Aku berdiri mematung di ambang pintu, menyaksikan mereka saling melontarkan hinaan dan tuduhan. Hatiku sakit dengan setiap kata-kata penuh kebencian dan tidak bisa menahan diri untuk tidak tersentak setiap kali suara mereka meninggi karena marah. Bahkan melihat kedatanganku sekalipun, mereka tidak pernah menghentikan perdebatan yang tidak ada habisnya.

Langkahku pelan, tertunduk kepala ini saat melewati keduanya yang masih saling tunjuk sambil terus saling menghina. Namun, kaki ini terhenti ketika suara berat Ayah berkata, "Mau ke mana kamu?"

"Mau ke mana lagi, Yah? Ya masuk kamar." Aku menjawab malas.

"Anak gak tau diri! Pulang sekolah bukannya beri salam dan cium tangan malah merengut dan main pergi gitu aja. Di mana sopan santunmu sama orang tua?" Ayah berkata demikian dengan suara baritonnya.

Sial. Ini bukan salahku. Bukan salahku jika tidak ingin menginterupsi pertengkaran mereka. Namun, ini juga sudah biasa menjadi makanan sehari-hari menjadi pelampiasan amarah Ayah setiap kali ia bertengkar dengan Ibu. Dia hanya mencari-cari alasan, menganggap hampir setiap hal yang kulakukan sebagai kesalahan agar dia punya alasan untuk menumpahkan emosinya yang belum tuntas.

Aku terdiam tidak menanggapi.
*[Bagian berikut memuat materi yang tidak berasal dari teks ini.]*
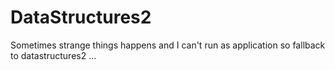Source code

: # DataStructures2
 Sometimes strange things happens and I can't run as application so fallback to datastructures2 ...

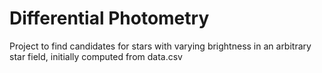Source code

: # Differential Photometry

Project to find candidates for stars with varying brightness in an arbitrary star field, initially computed from data.csv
Ibu yang menyaksikan ini pun segera mengambil alih. Lagi-lagi dia mengacungkan jari telunjuknya pada Ayah seiring dengan bibirnya yang berucap, "Jangan mengalihkan emosi pada anakmu! Dia tidak salah apa-apa!"

"Salah! Pasti kamu gak mendidik dia dengan benar makanya jadi kurang ajar. Gak becus jadi Ibu!"

"Ngaca dulu kamu sebelum bicara! Memangnya kamu Ayah yang baik buat dia? Kamu juga gak becus jadi Ayah!"

"Ini nih alasan aku cari perempuan lain buat dinikahi, karena kamu emang cuma bisa ngeluh! Jadi istri gak guna!"

"Kamu jadi kepala keluarga juga gak ada bener-benernya! Bisanya cuma nyalahin tapi sendirinya keluyuran cari banyak wanita!"

"CEWEK SIALAN NGOMONG SAMA SUAMI YANG BENER!"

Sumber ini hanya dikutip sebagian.